Re: [GENERAL] json indexing and data types

2015-12-16 Thread Kaare Rasmussen

Hi Oleg

This is known problem, that's why we stop developing jsquery and are 
working on sql-level query language for jsonb, then you'll use all 
power and extendability of SQL.  The idea is to use power of 
subselects and unnest to unroll jsonb to sql level.

There is presentation at pgconf.eu  on this
https://wiki.postgresql.org/images/4/4e/Createam.pdf, see slide #27


This is very interesting. Thanks for the update. And to all who answered 
this topic, sorry for awoling. I just got busy, but thanks for all the 
replies, I got something to think about.



But I'm afraid it'll come to 9.6.


I'll hope it comes in 9.6. I'll definitely look forward to that.

/kaare


Re: [GENERAL] json indexing and data types

2015-12-12 Thread Oleg Bartunov
On Wed, Dec 2, 2015 at 11:48 AM, Kaare Rasmussen  wrote:

> Hi
>
> As json essentially only has three basic data types, string, int, and
> boolean, I wonder how much of this - to index, search, and sort on
> unstructured data -  is possible. I guess part of the answer would be
> 'jsquery and vodka', but let me describe the problem first.
>
> The basics is, that I have a column with what is essentially json data; a
> number of data structures of different depths. Perhaps 10 - 30 top levels,
> and probably no more than 3, max 4 levels deep. In total there are some
> hundred thousands of rows in each table. It would probably be best stored
> as jsonb. Right now it's text, because it's only used by the application
> itself.
>
> It would be incredibly useful to add an index to this column, and to be
> able to search, using the index, on arbitrary elements. This part seems
> already there, with jsquery.
>
> The hard part is that some of the data items really have another type.
> There are dates and floating points, as the most important ones.
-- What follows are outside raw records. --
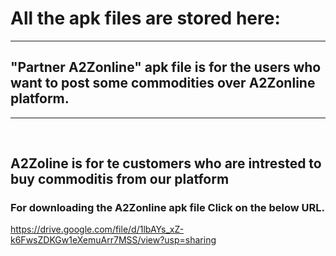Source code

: # All the apk files are stored here:
<hr>

## "Partner A2Zonline" apk file is for the users who want to post some commodities over A2Zonline platform.
<hr>
<br>

## A2Zoline is for te customers who are intrested to buy commoditis from our platform


### For downloading the A2Zonline apk file Click on the below URL.

https://drive.google.com/file/d/1lbAYs_xZ-k6FwsZDKGw1eXemuArr7MSS/view?usp=sharing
And the
> really hard part is that sorting and range searches are important,
> especially for these two types. Having dates is iso-format, and
> left-padding floats with zeros is a low tech solution, and especially the
> latter is not very efficient.
>
> The solution might be to add functional indexes for these data items, but
> it's cumbersome and not easily maintainable. If a one-stop solution is in
> the works, or already there, it could save a lot of time.
>
>
This is known problem, that's why we stop developing jsquery and are
working on sql-level query language for jsonb, then you'll use all power
and extendability of SQL.  The idea is to use power of subselects and
unnest to unroll jsonb to sql level.
There is presentation at pgconf.eu on this
https://wiki.postgresql.org/images/4/4e/Createam.pdf, see slide #27

But I'm afraid it'll come to 9.6.




> /kaare
>
>
> --
> Sent via pgsql-general mailing list (pgsql-general@postgresql.org)
> To make changes to your subscription:
> http://www.postgresql.org/mailpref/pgsql-general
>


Re: [GENERAL] json indexing and data types

2015-12-03 Thread Merlin Moncure
On Wed, Dec 2, 2015 at 10:04 PM, Tom Lane  wrote:
> (Having said that, it sure looks to me like JSON's idea of a number is
> float/numeric, not merely int.  Are you sure you need more capability
> in that department, and if so what exactly?)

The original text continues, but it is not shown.